N’oubliez pas, d’ailleurs, que Poirot est un excellent catholique, qui ne s’endort jamais sans avoir dit ses prières à la Vierge.
— Eu égard à ses prises de position contre le divorce, la permissivité, pour la peine de mort et la « hiérarchie des races », peut-on dire d’Agatha Christie qu’elle était « réac » ?
— Oui, bien entendu, mais il ne faut pas commettre non plus le péché d’anachronisme. Sur ces points, la plupart des gens étaient « réacs » jusqu’aux lendemains tardifs de la Seconde Guerre mondiale. Je vous renvoie aux réflexions très sévères sur les juifs de Jaurès, pourtant défenseur du capitaine Dreyfus, et Alain Sanders a cité dans notre numéro du 18 décembre des propos de Charles De Gaulle, sur les « bicots » notamment, qui lui vaudraient aujourd’hui d’être renvoyé en correctionnelle. Dans le cas de Christie, elle était d’autant plus opposée au divorce qu’elle y avait été contrainte, et son attachement à la peine de mort résulte de sa compassion pour les victimes.
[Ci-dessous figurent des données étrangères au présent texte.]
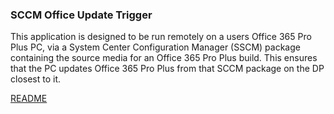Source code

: ### SCCM Office Update Trigger
This application is designed to be run remotely on a users Office 365 Pro Plus PC, via a System Center Configuration Manager (SSCM) package containing the source media for an Office 365 Pro Plus build. This ensures that the PC updates Office 365 Pro Plus from that SCCM package on the DP closest to it.

[README](https://github.com/OfficeDev/Office-IT-Pro-Deployment-Scripts/wiki/README_SCCM-OfficeUpdateTrigger)
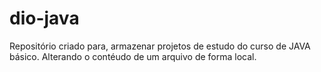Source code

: # dio-java
Repositório criado para, armazenar projetos de estudo do curso de JAVA básico.
Alterando o contéudo de um arquivo de forma local.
— Comment expliquez-vous son succès jamais démenti, et même croissant, puisque depuis 1980, écrivez-vous, « les ventes de ses livres ont quintuplé » ?
— Justement par la généralisation de la « civilisation matérialiste et technocratique » dénoncée dans la Requête à Rome. Pour les lecteurs soumis à la mondialisation et à la « tyrannie des médias » acharnés à la destruction de la tradition et de la loi naturelle, il y a quelque chose d’immuable et donc de profondément rassurant dans l’univers christien, où les coupables sont toujours punis et les innocents sauvés ou réhabilités.
— Qui, aujourd’hui, pourrait être la digne héritière d’Agatha Christie ?
— Je n’en vois pas parmi les Françaises et surtout pas la star Fred Vargas qui, d’ailleurs, refuserait la filiation. Pour les Anglaises, je pense que P. D. James est la plus indiquée, par les préoccupations morales que traduisent ses livres. Car Agatha Christie, à sa façon, était une moraliste.